We wtorek w polskich mediach ukazały się szokujące wieści dotyczące ostatniej kolejki. „Weszło” oraz „Meczyki” informują o rzekomej „premii motywacyjnej” jaką Raków miałby obiecać piłkarzom GKS-u Katowice, którzy w miniony weekend mierzyli się z Lechem Poznań. „Meczyki” podają kwotę 230 tysięcy euro za zwycięstwo GKS-u z Lechem, z kolei „Weszło” informuje o kwocie około 1 miliona złotych.

Wiadomość o rzekomej premii miała wyjść na jaw po zakończeniu meczu GKS Katowice – Lech Poznań (2:2), informuje „Weszło”. Informacja ta miała trafić do chociażby Nielsa Frederiksena, trenera Lecha Poznań. Duńczyk był mocno zniesmaczony usłyszanymi plotkami.

Krótko po naszym niedzielnym spotkaniu zaczęły krążyć niepokojące sygnały odnośnie potencjalnego złamania przepisów mówiących o wpływaniu na wynik meczu. Nie chcę wierzyć, że taka sytuacja mogłaby mieć miejsce, bezsprzecznie wypaczałaby ona sens sportowej rywalizacji. Nie mieści mi się w głowie, że ktoś mógłby się posunąć do takich nieczystych zagrań, które są zabronione i mogą spotkać się z surową karą skomentował Niels Frederiksen na łamach „Weszło”.




Do powyższych doniesień należy podchodzić na chłodno i z dystansem. Póki co nie ma żadnych konkretnych dowodów na to, by do opisywanego procederu miało dojść – są to jedynie medialne spekulacje. Temat na łamach „Meczyków” skomentował przedstawiciel Rakowa Częstochowa, Wojciech Cygan.

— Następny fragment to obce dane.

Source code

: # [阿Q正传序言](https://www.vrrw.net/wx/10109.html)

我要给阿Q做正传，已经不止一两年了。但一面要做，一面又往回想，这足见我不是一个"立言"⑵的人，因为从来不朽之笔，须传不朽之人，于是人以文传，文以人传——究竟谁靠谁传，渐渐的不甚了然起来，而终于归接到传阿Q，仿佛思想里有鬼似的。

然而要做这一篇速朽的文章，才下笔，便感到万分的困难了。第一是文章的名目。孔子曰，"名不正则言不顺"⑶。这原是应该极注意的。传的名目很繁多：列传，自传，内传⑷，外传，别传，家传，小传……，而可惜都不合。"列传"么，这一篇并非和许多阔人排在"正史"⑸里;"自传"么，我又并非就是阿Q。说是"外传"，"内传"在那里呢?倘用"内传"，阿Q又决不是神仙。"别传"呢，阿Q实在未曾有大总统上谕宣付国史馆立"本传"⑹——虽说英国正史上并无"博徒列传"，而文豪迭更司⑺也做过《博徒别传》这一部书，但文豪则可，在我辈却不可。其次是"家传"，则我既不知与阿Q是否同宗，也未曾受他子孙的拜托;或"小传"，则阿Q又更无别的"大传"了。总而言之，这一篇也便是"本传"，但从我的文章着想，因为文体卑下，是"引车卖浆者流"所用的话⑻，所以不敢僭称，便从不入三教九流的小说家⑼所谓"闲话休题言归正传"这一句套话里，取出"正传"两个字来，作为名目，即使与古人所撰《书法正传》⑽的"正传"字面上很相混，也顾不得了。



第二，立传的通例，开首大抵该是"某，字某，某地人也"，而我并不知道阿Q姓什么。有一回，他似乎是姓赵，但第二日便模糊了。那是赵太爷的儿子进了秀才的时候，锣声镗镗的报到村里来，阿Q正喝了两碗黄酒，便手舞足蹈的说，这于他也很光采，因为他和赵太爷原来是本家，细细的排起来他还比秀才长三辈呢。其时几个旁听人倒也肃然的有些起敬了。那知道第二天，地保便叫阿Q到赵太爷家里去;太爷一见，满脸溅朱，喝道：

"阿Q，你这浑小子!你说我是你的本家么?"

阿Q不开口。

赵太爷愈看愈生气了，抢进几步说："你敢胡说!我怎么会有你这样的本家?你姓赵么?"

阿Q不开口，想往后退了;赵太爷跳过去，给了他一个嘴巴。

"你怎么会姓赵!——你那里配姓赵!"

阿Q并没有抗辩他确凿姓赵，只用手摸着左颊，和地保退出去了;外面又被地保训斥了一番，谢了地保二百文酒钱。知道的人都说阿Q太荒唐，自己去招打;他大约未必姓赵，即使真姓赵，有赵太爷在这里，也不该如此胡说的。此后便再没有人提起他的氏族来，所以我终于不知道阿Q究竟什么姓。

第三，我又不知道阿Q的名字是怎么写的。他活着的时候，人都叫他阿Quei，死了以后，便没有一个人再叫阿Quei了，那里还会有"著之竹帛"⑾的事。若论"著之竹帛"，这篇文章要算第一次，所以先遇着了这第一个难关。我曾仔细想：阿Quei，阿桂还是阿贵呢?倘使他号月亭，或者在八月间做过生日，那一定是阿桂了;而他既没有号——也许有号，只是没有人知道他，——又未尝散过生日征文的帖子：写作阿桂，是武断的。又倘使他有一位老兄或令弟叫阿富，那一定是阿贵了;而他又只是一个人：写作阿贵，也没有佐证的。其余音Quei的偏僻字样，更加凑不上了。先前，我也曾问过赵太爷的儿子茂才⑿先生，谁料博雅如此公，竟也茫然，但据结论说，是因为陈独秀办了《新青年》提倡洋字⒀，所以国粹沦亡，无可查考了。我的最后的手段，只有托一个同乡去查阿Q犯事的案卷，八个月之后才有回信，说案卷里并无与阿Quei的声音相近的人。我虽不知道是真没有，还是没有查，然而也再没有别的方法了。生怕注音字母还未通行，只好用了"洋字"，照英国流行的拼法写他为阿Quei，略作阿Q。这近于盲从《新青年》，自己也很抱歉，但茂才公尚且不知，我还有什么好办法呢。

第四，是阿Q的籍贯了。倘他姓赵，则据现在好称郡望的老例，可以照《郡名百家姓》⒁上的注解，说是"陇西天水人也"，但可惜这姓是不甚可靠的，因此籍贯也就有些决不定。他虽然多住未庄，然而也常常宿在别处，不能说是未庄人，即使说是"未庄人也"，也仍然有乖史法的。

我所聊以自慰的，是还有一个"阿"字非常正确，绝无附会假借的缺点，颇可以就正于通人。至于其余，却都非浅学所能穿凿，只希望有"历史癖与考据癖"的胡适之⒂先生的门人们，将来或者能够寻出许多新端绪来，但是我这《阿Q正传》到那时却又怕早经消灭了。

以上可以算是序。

– To informacja kompletnie nie mająca potwierdzenia w faktach. Jest kłamstwem. Podobne historie słyszałem, gdy Cracovia wypisała nas z walki o mistrzostwo trzy lata temu. Wtedy niby to Lech miał proponować bonus naszemu rywalowi. Wyrównana sytuacja w tabeli generuje takie plotki. Stanowczo je dementuję – skomentował Wojciech Cygan na łamach „Meczyków”.

AKTUALIZACJA:

Do medialnych doniesień odniósł się Raków Częstochowa. Władze klubu stanowczo zaprzeczyły informacjom, które pojawiły się w mediach.